Maradona, anche. Con cui Favo ha giocato. "Qualcuno di lui mi chiede, ma ne parlo di rado perché è una cosa intima. Non parlo mai di Maradona giocatore, ma dell’uomo. L’uomo è stato macchiato. Invece era divino, lottava per i più bisognosi, quando penso a lui penso a Robin Hood. Diego veniva a vedere se la percentuale del premio era giusta, magari prendevo 600mila lire. Era un masaniello, un giusto. E per essere giusto ha preso tante inculate". I ricordi si allungano, si mischiano. Favo campione d’Europa, Favo allenatore, Favo che giocò una vita. "Una delle cose che più mi emoziona è quando un grande giocatore lascia. Ne ho sofferto anche io, so cosa significa. Mi ha toccato quando ha lasciato Totti, adesso toccherà a Kroos. Io ho smesso a 37 anni e mezzo, ero a Viterbo in C. Finale playoff per andare in B: perdemmo. Piangevano tutti, e piangevo anch’io. Guido Carboni, l’allenatore, che era poco più grande di me, mi disse. 'Ma sì, ne hai vissute tante'. Gli dissi: 'Piango perché smetto'. Questa cosa mi è rimasta dentro".

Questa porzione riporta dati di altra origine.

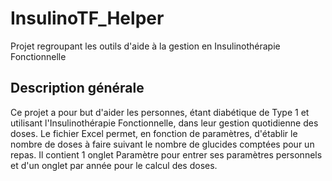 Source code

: # InsulinoTF_Helper
Projet regroupant les outils d'aide à la gestion en Insulinothérapie Fonctionnelle
## Description générale
Ce projet a pour but d'aider les personnes, étant diabétique de Type 1 et utilisant l'Insulinothérapie Fonctionnelle, dans leur gestion quotidienne des doses.
Le fichier Excel permet, en fonction de paramètres, d'établir le nombre de doses à faire suivant le nombre de glucides comptées pour un repas.
Il contient 1 onglet Paramètre pour entrer ses paramètres personnels et d'un onglet par année pour le calcul des doses.

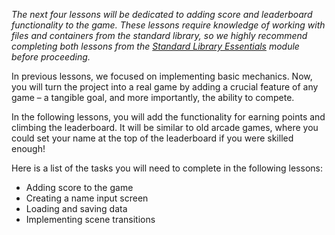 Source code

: *The next four lessons will be dedicated to adding score and leaderboard functionality to the game. These lessons require knowledge of working with files and containers from the standard library, so we highly recommend completing both lessons from the [Standard Library Essentials](course://StandardLibraryEssentials) module before proceeding.*

In previous lessons, we focused on implementing basic mechanics. Now, you will turn the project into a real game by adding a crucial feature of any game – a tangible goal, and more importantly, the ability to compete.

In the following lessons, you will add the functionality for earning points and climbing the leaderboard. It will be similar to old arcade games, where you could set your name at the top of the leaderboard if you were skilled enough!

Here is a list of the tasks you will need to complete in the following lessons:
* Adding score to the game
* Creating a name input screen
* Loading and saving data
* Implementing scene transitions
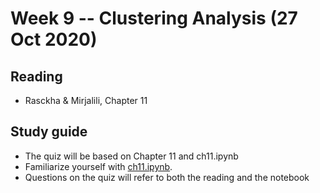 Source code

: 
# Week 9 -- Clustering Analysis (27 Oct 2020)

## Reading

* Rasckha & Mirjalili, Chapter 11

## Study guide

* The quiz will be based on Chapter 11 and ch11.ipynb
* Familiarize yourself with [ch11.ipynb](https://github.com/rasbt/python-machine-learning-book-3rd-edition/blob/master/ch11/ch11.ipynb).
* Questions on the quiz will refer to both the reading and the notebook
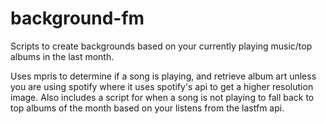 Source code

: # background-fm
Scripts to create backgrounds based on your currently playing music/top albums in the last month. 

Uses mpris to determine if a song is playing, and retrieve album art unless you are using spotify where it uses spotify's api to get a higher resolution image.
Also includes a script for when a song is not playing to fall back to top albums of the month based on your listens from the lastfm api.
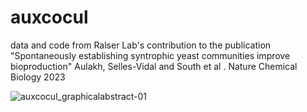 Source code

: # auxcocul
data and code from Ralser Lab's contribution to the publication "Spontaneously establishing syntrophic yeast communities improve bioproduction" Aulakh, Selles-Vidal and South et al . Nature Chemical Biology 2023

![auxcocul_graphicalabstract-01](https://user-images.githubusercontent.com/19653603/224520750-603cc840-8ba6-42f8-bf5e-433afde60302.png)
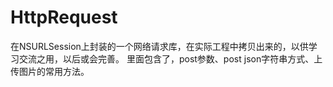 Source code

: # HttpRequest
在NSURLSession上封装的一个网络请求库，在实际工程中拷贝出来的，以供学习交流之用，以后或会完善。
里面包含了，post参数、post json字符串方式、上传图片的常用方法。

I ricordi si affastellano, adesso per Favo ci sono quelli di Cipro e dell’Europeo conquistato. "Da lì mi sono portato via la maglia di un mio giocatore che arriverà a certi livelli, ma chi è non ve lo dico. Ho giocato un anno in Sardegna e sei in Sicilia. Aver vinto l’Europeo su un’isola per me è incredibile. Le isole sono magiche, e Cipro ha qualcosa di magico. Tornerò lì con mia moglie, andremo nello stesso albergo, rivedrò le stesse cose". Rinnoverà i ricordi.